Judging a property based on curb appeal alone is a common mistake new real estate investors frequently make. While it’s natural to form an opinion based on personal bias, instead, try to be neutral.  Is the property I'm buying going to be desirable to some set of tenants?  Different things are going to matter to different people. It’s about whether the property will drive the kind of returns you're looking for. It's not an emotional buy like it would be for a home. You're looking at  the data! What's my return? Where do I want to invest? Where will I see the biggest returns hypothetically?

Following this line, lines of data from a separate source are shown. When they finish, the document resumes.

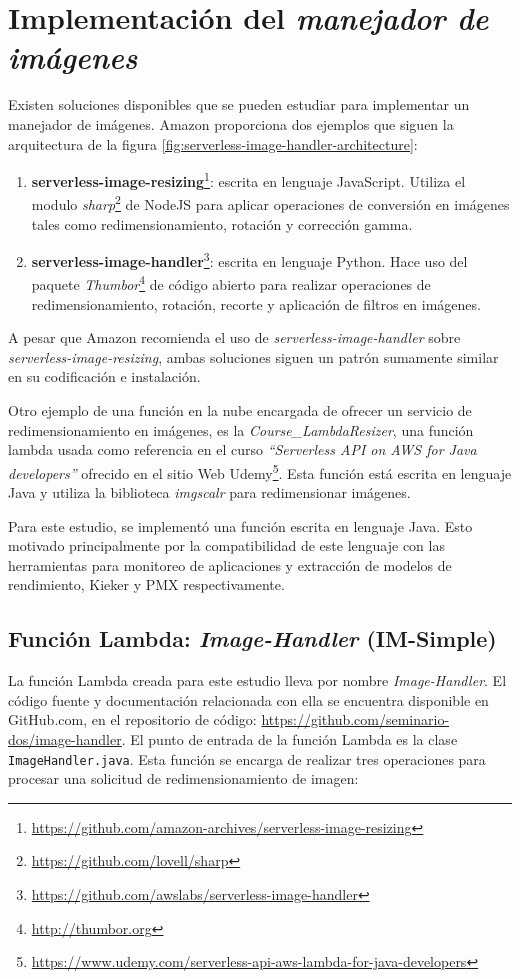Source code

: \section{Implementación del \emph{manejador de imágenes}}
Existen soluciones disponibles que se pueden estudiar para implementar un manejador de imágenes. Amazon proporciona dos ejemplos que siguen la arquitectura de la figura \ref{fig:serverless-image-handler-architecture}:
\begin{enumerate}
    \item \textbf{{serverless-image-resizing}}\footnote{\url{https://github.com/amazon-archives/serverless-image-resizing}}: escrita en lenguaje JavaScript. Utiliza el modulo \emph{sharp}\footnote{\url{https://github.com/lovell/sharp}} de NodeJS para aplicar operaciones de conversión en imágenes tales como redimensionamiento, rotación y corrección gamma.
    \item \textbf{{serverless-image-handler}}\footnote{\url{https://github.com/awslabs/serverless-image-handler}}: escrita en lenguaje Python. Hace uso del paquete \emph{Thumbor}\footnote{\url{http://thumbor.org}} de código abierto para realizar operaciones de redimensionamiento, rotación, recorte y aplicación de filtros en imágenes.
\end{enumerate}

A pesar que Amazon recomienda el uso de \emph{serverless-image-handler} sobre \emph{serverless-image-resizing}, ambas soluciones siguen un patrón sumamente similar en su codificación e instalación. 

Otro ejemplo de una función en la nube encargada de ofrecer un servicio de redimensionamiento en imágenes, es la \emph{Course\_LambdaResizer}, una función lambda usada como referencia en el curso \emph{``Serverless API on AWS for Java developers''} ofrecido en el sitio Web Udemy\footnote{\url{https://www.udemy.com/serverless-api-aws-lambda-for-java-developers}}. Esta función está escrita en lenguaje Java y utiliza la biblioteca \emph{imgscalr} para redimensionar imágenes.

Para este estudio, se implementó una función escrita en lenguaje Java. Esto motivado principalmente por la compatibilidad de este lenguaje con las herramientas para monitoreo de aplicaciones y extracción de modelos de rendimiento, Kieker y PMX respectivamente.

\subsection{Función Lambda: \emph{Image-Handler} (IM-Simple)}\label{sec:image-handler}
La función Lambda creada para este estudio lleva por nombre \emph{Image-Handler}. El código fuente y documentación relacionada con ella se encuentra disponible en GitHub.com, en el repositorio de código: \url{https://github.com/seminario-dos/image-handler}. El punto de entrada de la función Lambda es la clase \texttt{ImageHandler.java}. Esta función se encarga de realizar tres operaciones para procesar una solicitud de redimensionamiento de imagen:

As an investor, location should be an important factor in your purchase decision. Is the city growing? Does it have a diversified economy? Did a major company recently re-locate there or open a second headquarters? What about the neighborhood? How are the schools?  What kinds of nearby amenities are there? Do a little research on the market(s) you're considering (this can actually be kind of fun and exciting) to get an idea of what's happening in the area. 


The company you keep will define who you are as an investor. It will also help you  or hurt you in getting the most out of your investment properties. By leveraging the tools, data and connections of today, with the knowledge and services of traditional real estate professionals; the possibilities increase tenfold. From property managers and real estate agents, to handy apps and software, to innovative marketplaces which provide turnkey properties services online, they all have value to provide.

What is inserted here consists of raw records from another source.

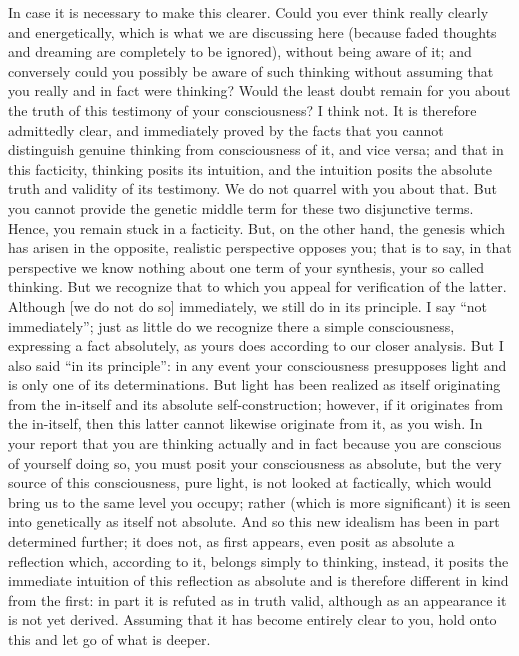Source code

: In case it is necessary to make this clearer.
Could you ever think really clearly and energetically,
which is what we are discussing here
(because faded thoughts and dreaming are
completely to be ignored),
without being aware of it;
and conversely could you possibly be
aware of such thinking without assuming
that you really and in fact were thinking?
Would the least doubt remain for you about the truth
of this testimony of your consciousness?
I think not.
It is therefore admittedly clear,
and immediately proved by the facts
that you cannot distinguish genuine thinking
from consciousness of it, and vice versa;
and that in this facticity, thinking posits its intuition,
and the intuition posits the absolute
truth and validity of its testimony.
We do not quarrel with you about that.
But you cannot provide the genetic middle term
for these two disjunctive terms.
Hence, you remain stuck in a facticity.
But, on the other hand, the genesis
which has arisen in the opposite, realistic perspective opposes you;
that is to say, in that perspective we know nothing about
one term of your synthesis, your so called thinking.
But we recognize that to which you appeal
for verification of the latter.
Although [we do not do so] immediately,
we still do in its principle.
I say “not immediately”;
just as little do we recognize
there a simple consciousness,
expressing a fact absolutely,
as yours does according to our closer analysis.
But I also said “in its principle”:
in any event your consciousness presupposes light
and is only one of its determinations.
But light has been realized as itself originating from the in-itself
and its absolute self-construction;
however, if it originates from the in-itself,
then this latter cannot likewise originate from it, as you wish.
In your report that you are thinking actually and in fact
because you are conscious of yourself doing so,
you must posit your consciousness as absolute,
but the very source of this consciousness,
pure light, is not looked at factically,
which would bring us to the same level you occupy;
rather (which is more significant) it is
seen into genetically as itself not absolute.
And so this new idealism has been in part
determined further;
it does not, as first appears, even posit
as absolute a reflection which, according to it,
belongs simply to thinking, instead,
it posits the immediate intuition of this reflection as absolute
and is therefore different in kind from the first:
in part it is refuted as in truth valid,
although as an appearance it is not yet derived.
Assuming that it has become entirely clear to you,
hold onto this and let go of what is deeper.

  1.  Own where you live before you buy a rental: Suggesting it’s necessary to own your home before you can become an investor is an increasingly outdated school of thought. 
  2. Only buy where you live: The idea that you have to purchase all of your rental properties near where you live, because it will give you the access and security to handle issues as they arise.
  3. You need to spend a lot of time working on/managing your properties: If you decide to go with the self-managed investing approach, you will clock a lot of hours into your property. There is the passive approach, which is to separate investing from the day-to-day tasks of being a landlord. Hire a property management company.
  4. Needing a lot of money to get started: For as little as 20% down, you can own a quality investment property that generates passive income and helps you build long-term wealth. While 20% doesn't come easy and certainly 20% of anything isn't chump change for the everyday investor, but saving up for that down payment is definitely attainable with a plan and a budget.
  5. Waiting for the next crash before investing: If there’s one guarantee, it’s this: no one can fully predict the future real estate market. Rather, focus on the fact that you can’t predict the future but you can prepare for it.
  6.  Paying for the seminar that’s being advertised to you. While all of this is important, above all else, I advise caution and pause before forking over thousands of dollars to just any local real estate seminars.  It's hard to measure what kind of ROI you'll get out of this, if any. There are so many fantastic (and free) educational resources for real estate investors, some of our favorites being podcasts, forums and blogs.